George was a pirate, but he wasn’t a very good pirate.
Most pirates had a girl in every port.
Sometimes more than one, depending on the money.
George wasn’t like that.
He had someone special back home
George would send letters from every port he visited.
When he arrived back home, they’d read them together under a tree they’d planted when they were young.
Then, one year, George returned home, but his letters were waiting for him, undelivered.
George put them under the tree they’d planted together, where she’d been buried.
His crewmates found his body, hanging from the tree.

George’s Golden Ticket

George was a pirate, but he wasn’t a very good pirate.
When he felt depressed, he ate.
“What is this?” said George, opening a Wonka Bar and seeing a Golden Ticket.
“It says you’ll get a tour of Willy Wonka’s chocolate factory,” said the captain. “And you’ll get all the chocolate you could ever want.”
They set sail for the chocolate factory, but bad weather prevented George from getting there on time for the tour or the chocolate.
Which made him even more depressed.
He opened another Wonka Bar.
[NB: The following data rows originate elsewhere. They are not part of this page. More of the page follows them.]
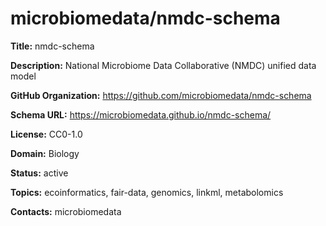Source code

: # microbiomedata/nmdc-schema

**Title:** nmdc-schema

**Description:** National Microbiome Data Collaborative (NMDC) unified data model

**GitHub Organization:** https://github.com/microbiomedata/nmdc-schema

**Schema URL:** https://microbiomedata.github.io/nmdc-schema/

**License:** CC0-1.0

**Domain:** Biology

**Status:** active

**Topics:** ecoinformatics, fair-data, genomics, linkml, metabolomics

**Contacts:** microbiomedata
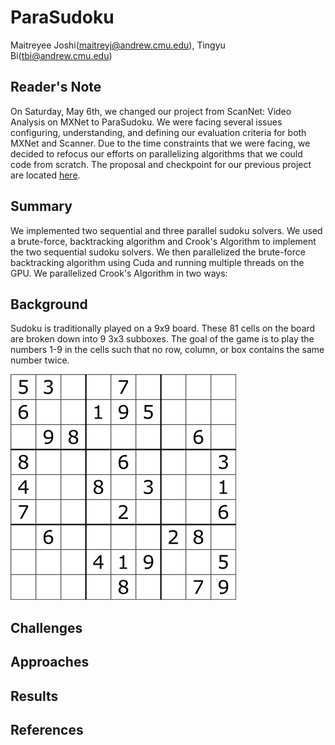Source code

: # ParaSudoku
Maitreyee Joshi(maitreyj@andrew.cmu.edu), Tingyu Bi(tbi@andrew.cmu.edu)

## Reader's Note

On Saturday, May 6th, we changed our project from ScanNet: Video Analysis on MXNet to ParaSudoku. We were facing several issues configuring, understanding, and defining our evaluation criteria for both MXNet and Scanner. Due to the time constraints that we were facing, we decided to refocus our efforts on parallelizing algorithms that we could code from scratch. The proposal and checkpoint for our previous project are located [here](https://sophie4869.github.io/ScanNet/).

## Summary

We implemented two sequential and three parallel sudoku solvers. We used a brute-force, backtracking algorithm and Crook's Algorithm to implement the two sequential sudoku solvers. We then parallelized the brute-force backtracking algorithm using Cuda and running multiple threads on the GPU. We parallelized Crook's Algorithm in two ways: 

## Background

Sudoku is traditionally played on a 9x9 board. These 81 cells on the board are broken down into 9 3x3 subboxes. The goal of the game is to play the numbers 1-9 in the cells such that no row, column, or box contains the same number twice.

![Sudoku](Sudoku.png)

## Challenges

## Approaches

## Results

## References
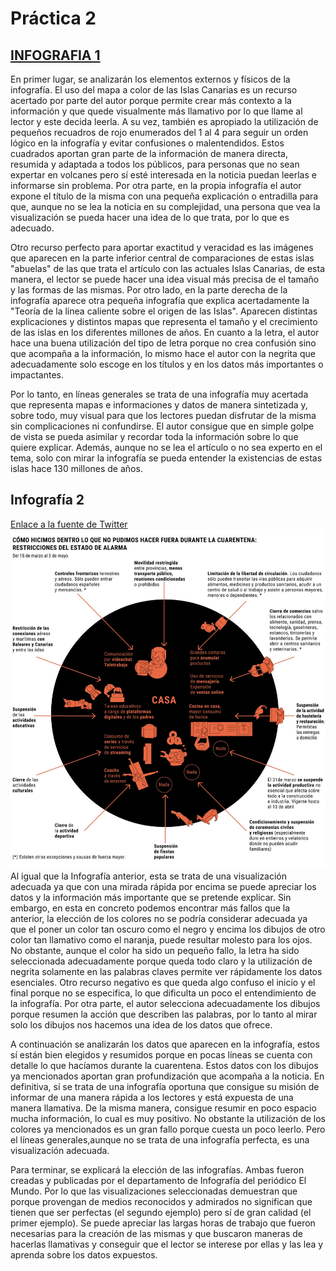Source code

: # Práctica 2
## [INFOGRAFIA 1](https://64.media.tumblr.com/d8aa32550f759e8af7315a3b946ae7d1/028d9187f24eadc7-89/s1280x1920/47b76b379b8d2bada1e72c7036c62a62680a5ce6.png)
En primer lugar, se analizarán los elementos externos y físicos de la infografía. 
El uso del mapa a color de las Islas Canarias es un recurso acertado por parte del 
autor porque permite crear más contexto a la información y que quede visualmente 
más llamativo por lo que llame al lector y este decida leerla. A su vez, también 
es apropiado la utilización de pequeños recuadros de rojo enumerados del 1 al 4 
para seguir un orden lógico en la infografía y evitar confusiones o malentendidos. 
Estos cuadrados aportan gran parte de la información de manera directa, resumida y 
adaptada a todos los públicos, para personas que no sean expertar en volcanes pero 
sí esté interesada en la noticia puedan leerlas e informarse sin problema. Por 
otra parte, en la propia infografía el autor expone el título de la misma con una 
pequeña explicación o entradilla para que, aunque no se lea la noticia en su 
complejidad, una persona que vea la visualización se pueda hacer una idea de lo 
que trata, por lo que es adecuado. 

Otro recurso perfecto para aportar exactitud y veracidad es las imágenes que aparecen en la parte inferior central de 
comparaciones de estas islas "abuelas" de las que trata el artículo con las actuales Islas Canarias, 
de esta manera, el lector se puede hacer una idea visual más precisa de el tamaño y las formas de las mismas. 
Por otro lado, en la parte derecha de la infografía aparece 
otra pequeña infografía que explica acertadamente la "Teoría de la línea caliente 
sobre el origen de las Islas". Aparecen distintas explicaciones y distintos mapas 
que representa el tamaño y el crecimiento de las islas en los diferentes millones 
de años. En cuanto a la letra, el autor hace una buena utilización del tipo de 
letra porque no crea confusión sino que acompaña a la información, lo mismo hace 
el autor con la negrita que adecuadamente solo escoge en los títulos y en los 
datos más importantes o impactantes.

Por lo tanto, en líneas generales se trata de una infografía muy acertada que 
representa mapas e informaciones y datos de manera sintetizada y, sobre todo, muy 
visual para que los lectores puedan disfrutar de la misma sin complicaciones ni 
confundirse. El autor consigue que en simple golpe de vista se pueda asimilar y 
recordar toda la información sobre lo que quiere explicar. Además, aunque no se 
lea el artículo o no sea experto en el tema, solo con mirar la infografía se pueda 
entender la existencias de estas islas hace 130 millones de años.

## Infografía 2
[Enlace a la fuente de Twitter](https://twitter.com/PedroParedesDC/status/1442065230285189120/)
![Restricciones cuarentena](/img/restricciones_cuarentena.jpg)
Al igual que la Infografía anterior, esta se trata de una visualización adecuada ya que con una mirada rápida por encima se puede apreciar los datos y la información más importante que se pretende explicar. Sin embargo, en esta en concreto podemos encontrar más fallos que la anterior, la elección de los colores no se podría considerar adecuada ya que el poner un color
tan oscuro como el negro y encima los dibujos de otro color tan llamativo como el
naranja, puede resultar molesto para los ojos. No obstante, aunque el color ha
sido un pequeño fallo, la letra ha sido seleccionada adecuadamente porque queda
todo claro y la utilización de negrita solamente en las palabras claves permite
ver rápidamente los datos esenciales. Otro recurso negativo es que queda algo
confuso el inicio y el final porque no se especifica, lo que dificulta un poco el
entendimiento de la infografía. Por otra parte, el autor selecciona adecuadamente
los dibujos porque resumen la acción que describen las palabras, por lo tanto al
mirar solo los dibujos nos hacemos una idea de los datos que ofrece.

A continuación se analizarán los datos que aparecen en la infografía, estos sí
están bien elegidos y resumidos porque en pocas líneas se cuenta con detalle lo
que hacíamos durante la cuarentena. Estos datos con los dibujos ya mencionados
aportan gran profundización que acompaña a la noticia. En definitiva, sí se trata
de una infografía oportuna que consigue su misión de informar de una manera rápida
a los lectores y está expuesta de una manera llamativa. De la misma manera,
consigue resumir en poco espacio mucha información, lo cual es muy positivo. No
obstante la utilización de los colores ya mencionados es un gran fallo porque
cuesta un poco leerlo. Pero el líneas generales,aunque no se trata de una
infografía perfecta, es una visualización adecuada.



Para terminar, se explicará la elección de las infografías. Ambas fueron creadas y
publicadas por el departamento de Infografía del periódico El Mundo. Por lo que
las visualizaciones seleccionadas demuestran que porque provengan de medios
reconocidos y admirados no significan que tienen que ser perfectas (el segundo
ejemplo) pero sí de gran calidad (el primer ejemplo). Se puede apreciar las largas
horas de trabajo que fueron necesarias para la creación de las mismas y que
buscaron maneras de hacerlas llamativas y conseguir que el lector se interese por
ellas y las lea y aprenda sobre los datos expuestos.         

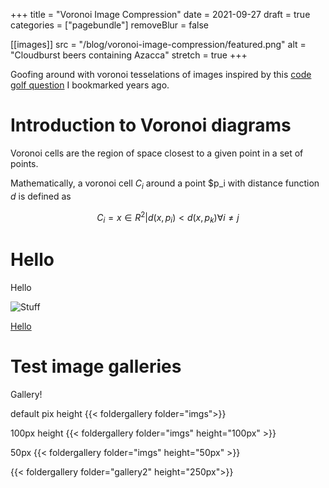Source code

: +++
title = "Voronoi Image Compression"
date = 2021-09-27
draft = true
categories = ["pagebundle"]
removeBlur = false

[[images]]
 src = "/blog/voronoi-image-compression/featured.png"
 alt = "Cloudburst beers containing Azacca"
 stretch = true
+++

Goofing around with voronoi tesselations of images inspired by this [code golf question](https://codegolf.stackexchange.com/questions/50299/draw-an-image-as-a-voronoi-map) I bookmarked years ago.

<!--more-->

# Introduction to Voronoi diagrams

Voronoi cells are the region of space closest to a given point in a set of points.


Mathematically, a voronoi cell $C_i$ around a point $p_i with distance function $d$ is defined as

$$ C_i = { x \in R^2 | d(x,p_i) < d(x,p_k) \forall i \neq j} $$


# Hello

Hello

![Stuff](azacca.png "Stuff")



[Hello](https://linktosomewhere)

# Test image galleries

Gallery!

default pix height
{{< foldergallery folder="imgs">}}

100px height
{{< foldergallery folder="imgs" height="100px" >}}

50px
{{< foldergallery folder="imgs" height="50px" >}}



{{< foldergallery folder="gallery2" height="250px">}}
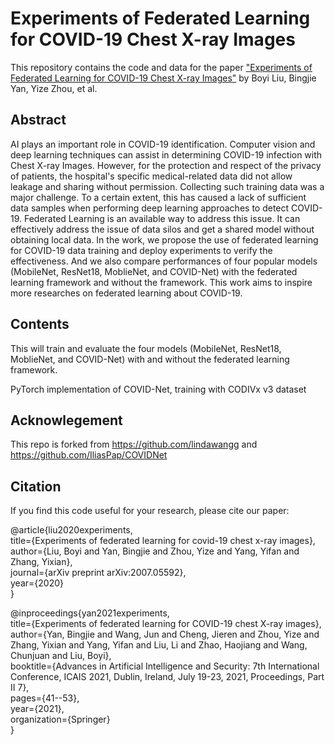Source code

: # Experiments of Federated Learning for COVID-19 Chest X-ray Images

This repository contains the code and data for the paper ["Experiments of Federated Learning for COVID-19 Chest X-ray Images"](https://www.sciencedirect.com/science/article/pii/S1877050921011911) by Boyi Liu, Bingjie Yan, Yize Zhou, et al.
## Abstract

AI plays an important role in COVID-19 identification. Computer vision and deep learning techniques can assist in determining COVID-19 infection with Chest X-ray Images. However, for the protection and respect of the privacy of patients, the hospital's specific medical-related data did not allow leakage and sharing without permission. Collecting such training data was a major challenge. To a certain extent, this has caused a lack of sufficient data samples when performing deep learning approaches to detect COVID-19. Federated Learning is an available way to address this issue. It can effectively address the issue of data silos and get a shared model without obtaining local data. In the work, we propose the use of federated learning for COVID-19 data training and deploy experiments to verify the effectiveness. And we also compare performances of four popular models (MobileNet, ResNet18, MoblieNet, and COVID-Net) with the federated learning framework and without the framework. This work aims to inspire more researches on federated learning about COVID-19.

## Contents

This will train and evaluate the four models (MobileNet, ResNet18, MoblieNet, and COVID-Net) with and without the federated learning framework.

PyTorch implementation of COVID-Net, training with CODIVx v3 dataset

## Acknowlegement
This repo is forked from <a href="https://github.com/lindawangg">https://github.com/lindawangg</a> and  <a href="https://github.com/IliasPap/COVIDNet">https://github.com/IliasPap/COVIDNet</a>

## Citation
If you find this code useful for your research, please cite our paper:

@article{liu2020experiments, <br>
  title={Experiments of federated learning for covid-19 chest x-ray images}, <br>
  author={Liu, Boyi and Yan, Bingjie and Zhou, Yize and Yang, Yifan and Zhang, Yixian}, <br>
  journal={arXiv preprint arXiv:2007.05592}, <br>
  year={2020} <br>
}

@inproceedings{yan2021experiments, <br>
  title={Experiments of federated learning for COVID-19 chest X-ray images}, <br>
  author={Yan, Bingjie and Wang, Jun and Cheng, Jieren and Zhou, Yize and Zhang, Yixian and Yang, Yifan and Liu, Li and Zhao, Haojiang and Wang, Chunjuan and Liu, Boyi}, <br>
  booktitle={Advances in Artificial Intelligence and Security: 7th International Conference, ICAIS 2021, Dublin, Ireland, July 19-23, 2021, Proceedings, Part II 7}, <br>
  pages={41--53}, <br>
  year={2021}, <br>
  organization={Springer} <br>
}
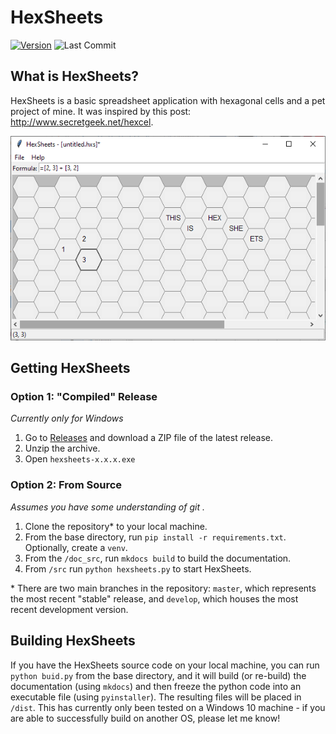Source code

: # HexSheets
[![Version](https://img.shields.io/github/v/release/pladams9/hexsheets)](https://github.com/pladams9/hexsheets/releases)
![Last Commit](https://img.shields.io/github/last-commit/pladams9/hexsheets)

## What is HexSheets?
HexSheets is a basic spreadsheet application with hexagonal cells and a pet project of mine.
It was inspired by this post: http://www.secretgeek.net/hexcel.

![Screenshot](/screenshots/main-screen.PNG)

## Getting HexSheets

### Option 1: "Compiled" Release

*Currently only for Windows*

1. Go to [Releases](https://github.com/pladams9/hexsheets/releases) and download a ZIP file of
the latest release.
2. Unzip the archive.
3. Open `hexsheets-x.x.x.exe`

### Option 2: From Source
*Assumes you have some understanding of git .*
1. Clone the repository* to your local machine.
2. From the base directory, run `pip install -r requirements.txt`. Optionally, create a `venv`.
3. From the `/doc_src`, run `mkdocs build` to build the documentation.
4. From `/src` run `python hexsheets.py` to start HexSheets.

\* There are two main branches in the repository: `master`, which represents the most recent "stable"
release, and `develop`, which houses the most recent development version.

## Building HexSheets
If you have the HexSheets source code on your local machine, you can run `python buid.py` from the
base directory, and it will build (or re-build) the documentation (using `mkdocs`) and then freeze
the python code into an executable file (using `pyinstaller`). The resulting files will be placed in
`/dist`. This has currently only been tested on a Windows 10 machine - if you are able to successfully
build on another OS, please let me know!
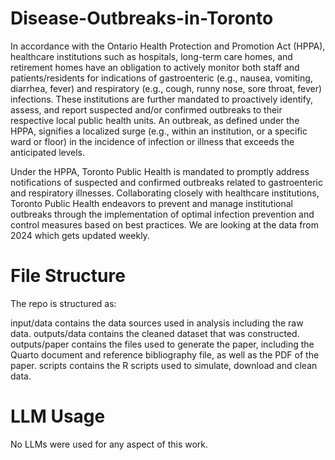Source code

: # Disease-Outbreaks-in-Toronto

In accordance with the Ontario Health Protection and Promotion Act (HPPA), healthcare institutions such as hospitals, long-term care homes, and retirement homes have an obligation to actively monitor both staff and patients/residents for indications of gastroenteric (e.g., nausea, vomiting, diarrhea, fever) and respiratory (e.g., cough, runny nose, sore throat, fever) infections. These institutions are further mandated to proactively identify, assess, and report suspected and/or confirmed outbreaks to their respective local public health units. An outbreak, as defined under the HPPA, signifies a localized surge (e.g., within an institution, or a specific ward or floor) in the incidence of infection or illness that exceeds the anticipated levels.

Under the HPPA, Toronto Public Health is mandated to promptly address notifications of suspected and confirmed outbreaks related to gastroenteric and respiratory illnesses. Collaborating closely with healthcare institutions, Toronto Public Health endeavors to prevent and manage institutional outbreaks through the implementation of optimal infection prevention and control measures based on best practices. We are looking at the data from 2024 which gets updated weekly.

# File Structure

The repo is structured as:

input/data 
contains the data sources used in analysis including the raw data.
outputs/data 
contains the cleaned dataset that was constructed.
outputs/paper
contains the files used to generate the paper, including the Quarto document and reference bibliography file, as well as the PDF of the paper.
scripts contains the R scripts used to simulate, download and clean data.

# LLM Usage

No LLMs were used for any aspect of this work.
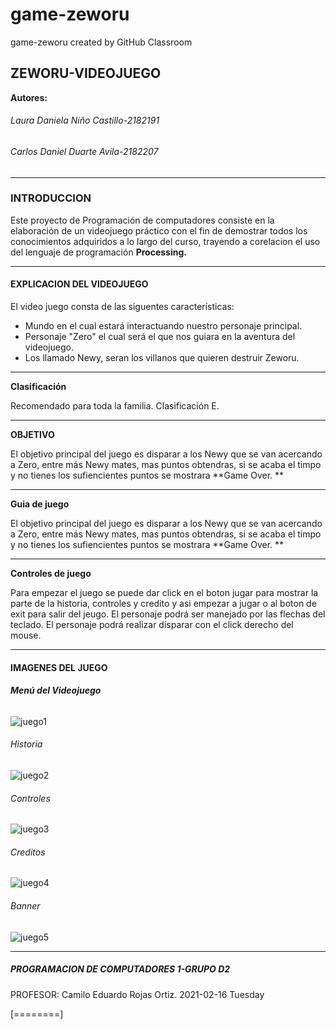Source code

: # game-zeworu
game-zeworu created by GitHub Classroom
##  ZEWORU-VIDEOJUEGO
**Autores:**

###### Laura Daniela Niño Castillo-2182191
###### Carlos Daniel Duarte Avila-2182207

------------
### INTRODUCCION
Este proyecto de Programación de computadores consiste en la elaboración de un videojuego práctico con el fin de demostrar todos los conocimientos adquiridos a lo largo del curso, trayendo a corelacion el uso del lenguaje de programación **Processing.**

------------

####  EXPLICACION DEL VIDEOJUEGO 
El video juego consta de las siguentes características:
- Mundo en el cual estará interactuando nuestro personaje principal.
- Personaje "Zero" el cual será el que nos guiara en la aventura del videojuego.
- Los llamado Newy, seran los villanos que quieren destruir Zeworu.

------------

**Clasificación**

Recomendado para toda la familia. Clasificación E.

------------


**OBJETIVO**

El objetivo principal del juego es disparar a los Newy que se van acercando a Zero, entre más Newy mates, mas puntos obtendras, si se acaba el timpo y no tienes los sufiencientes puntos se mostrara **Game Over. **

------------

**Guia de juego** 

El objetivo principal del juego es disparar a los Newy que se van acercando a Zero, entre más Newy mates, mas puntos obtendras, si se acaba el timpo y no tienes los sufiencientes puntos se mostrara **Game Over. **

------------

**Controles de juego** 

Para empezar el juego se puede dar click en el boton jugar para mostrar la parte de la historia, controles y credito y asi empezar a jugar o al boton de exit para salir del jeugo.
El personaje podrá ser manejado por las flechas del teclado.
El personaje podrá realizar disparar con el click derecho del mouse.


------------

#### IMAGENES DEL JUEGO
###### **Menú del Videojuego**
![juego1](https://user-images.githubusercontent.com/75034508/109316325-7eb15b00-7819-11eb-8879-a668f1b77b00.png)

###### Historia
![juego2](https://user-images.githubusercontent.com/75034508/109316340-81ac4b80-7819-11eb-8fb7-aefc6bad209f.png)

###### Controles
![juego3](https://user-images.githubusercontent.com/75034508/109316337-8113b500-7819-11eb-8774-3367935bc782.png)

###### Creditos
![juego4](https://user-images.githubusercontent.com/75034508/109316335-807b1e80-7819-11eb-91f0-dba3f5e7ebe5.png)

###### Banner
![juego5](https://user-images.githubusercontent.com/75034508/109316330-807b1e80-7819-11eb-87c8-56d2de444fb0.png)


------------
##### PROGRAMACION DE COMPUTADORES 1-GRUPO D2
PROFESOR: Camilo Eduardo Rojas Ortiz.
2021-02-16  Tuesday

[========]




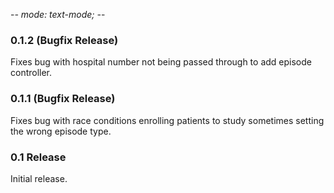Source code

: -*- mode: text-mode; -*-

### 0.1.2 (Bugfix Release)

Fixes bug with hospital number not being passed through to add episode controller.

### 0.1.1 (Bugfix Release)

Fixes bug with race conditions enrolling patients to study sometimes setting the wrong episode type.

### 0.1 Release

Initial release.
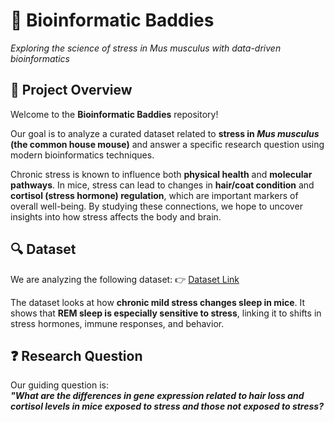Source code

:# 🧬 Bioinformatic Baddies  
*Exploring the science of stress in *Mus musculus* with data-driven bioinformatics*  

## 📌 Project Overview  
Welcome to the **Bioinformatic Baddies** repository!  

Our goal is to analyze a curated dataset related to **stress in *Mus musculus* (the common house mouse)** and answer a specific research question using modern bioinformatics techniques.  

Chronic stress is known to influence both **physical health** and **molecular pathways**. In mice, stress can lead to changes in **hair/coat condition** and **cortisol (stress hormone) regulation**, which are important markers of overall well-being. By studying these connections, we hope to uncover insights into how stress affects the body and brain. 

## 🔍 Dataset  
We are analyzing the following dataset: 👉 [Dataset Link](https://www.refine.bio/experiments/SRP181622/rem-sleeps-unique-associations-with-corticosterone-regulation-apoptotic-pathways-and-behavior-in-chronic-stress-in-mice?ref=search)  

The dataset looks at how **chronic mild stress changes sleep in mice**. It shows that **REM sleep is especially sensitive to stress**, linking it to shifts in stress hormones, immune responses, and behavior.

## ❓ Research Question  
Our guiding question is:  
***"What are the differences in gene expression related to hair loss and cortisol levels in mice exposed to stress and those not exposed to stress?***  
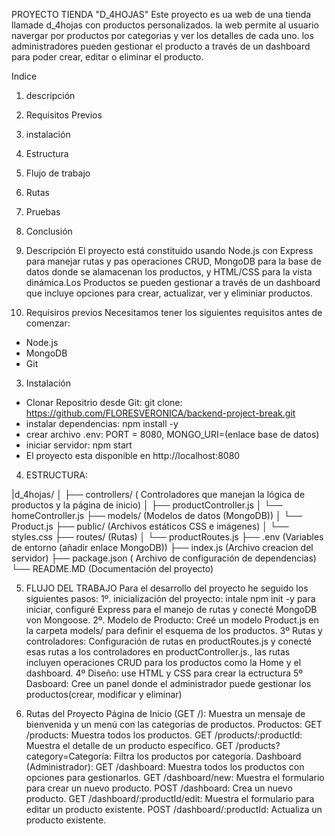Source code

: PROYECTO TIENDA "D_4HOJAS"
Este proyecto es ua web de una tienda llamade d_4hojas con productos personalizados. la web permite al usuario navergar por productos por categorias y ver los detalles de cada uno. los administradores pueden gestionar el producto a través de un dashboard para poder crear, editar o eliminar el producto.

Indice
1. descripción
2. Requisitos Previos
3. instalación
4. Estructura
5. Flujo de trabajo
6. Rutas
7. Pruebas
8. Conclusión

1. Descripción
El proyecto está constituido usando Node.js con Express para manejar rutas y pas operaciones CRUD, MongoDB para la base de datos donde se alamacenan los productos, y HTML/CSS para la vista dinámica.Los Productos se pueden gestionar a través de un dashboard que incluye opciones para crear, actualizar, ver y eliminiar productos.

2. Requisiros previos
Necesitamos tener los siguientes requisitos antes de comenzar:
- Node.js
- MongoDB
- Git

3. Instalación
- Clonar Repositrio desde Git: git clone: https://github.com/FLORESVERONICA/backend-project-break.git
- instalar dependencias: npm install -y
- crear archivo .env: PORT = 8080, MONGO_URI=(enlace base de datos)
- iniciar servidor: npm start
- El proyecto esta disponible en http://localhost:8080

4. ESTRUCTURA:

|d_4hojas/
│
├── controllers/         ( Controladores que manejan la lógica de productos y la página de inicio)
│   ├── productController.js
│   └── homeController.js
├── models/              (Modelos de datos (MongoDB))
│   └── Product.js
├── public/              (Archivos estáticos CSS e imágenes)
│   └── styles.css
├── routes/              (Rutas)
│   └── productRoutes.js
├── .env                 (Variables de entorno (añadir enlace MongoDB))
├── index.js             (Archivo creacion del servidor)
├── package.json         ( Archivo de configuración de dependencias)
└── README.MD        (Documentación del proyecto)

5. FLUJO DEL TRABAJO
Para el desarrollo del proyecto he seguido los siguientes pasos:
 1º. inicialización del proyecto: intale npm init -y para iniciar, configuré Express para el manejo de rutas y conecté MongoDB von Mongoose.
 2º. Modelo de Producto: Creé un modelo Product.js en la carpeta models/ para definir el esquema de los productos.
 3º Rutas y controladores: Configuración de rutas en productRoutes.js y conecté esas rutas a los controladores en productController.js., las rutas incluyen operaciones CRUD para los productos como la Home y el dashboard.
 4º Diseño: use HTML y CSS para crear la ectructura
 5º Dasboard: Cree un panel donde el administrador puede gestionar los productos(crear, modificar y eliminar)

 6. Rutas del Proyecto
  Página de Inicio (GET /): Muestra un mensaje de bienvenida y un menú con las categorías de productos.
Productos:
GET /products: Muestra todos los productos.
GET /products/:productId: Muestra el detalle de un producto específico.
GET /products?category=Categoría: Filtra los productos por categoría.
Dashboard (Administrador):
GET /dashboard: Muestra todos los productos con opciones para gestionarlos.
GET /dashboard/new: Muestra el formulario para crear un nuevo producto.
POST /dashboard: Crea un nuevo producto.
GET /dashboard/:productId/edit: Muestra el formulario para editar un producto existente.
POST /dashboard/:productId: Actualiza un producto existente.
Another Golden Ticket.
He crumpled it up and threw it overboard.

George is sorry

George was a pirate, but he wasn’t a very good pirate.
He said “Sorry” a lot, even though he wasn’t genuinely sorry.
He tried to feel genuinely sorry, but he never did.
“You’re not really sorry,” said a man that George had just stabbed.
George sighed. “You’re right,” he said. “I don’t feel sorry. But I want to.”
George sat down and wrote an apology note.
Then, he revised his draft, correcting his spelling and grammar.
Finally, he wrote a clean copy of the note and handed it to the guy he’d stabbed.
But by then, the man was dead.

George reality

George was a pirate, but he wasn’t a very good pirate.
He couldn’t figure out why he was still a pirate.
Why would a crew keep an incompetent like George around?
That’s when George decided he was in a reality television show.
Every now and then, he’d stop and shake one of his crewmates.
“This can’t be real,” he’d say. “Fess up.”
But the pirates were pirates, not actors.
George peeked in every crate and cupboard for cameras and microphones.
Eventually, he gave up, and accepted that things were real.
“Real bad,” said the captain, writing the next day’s script.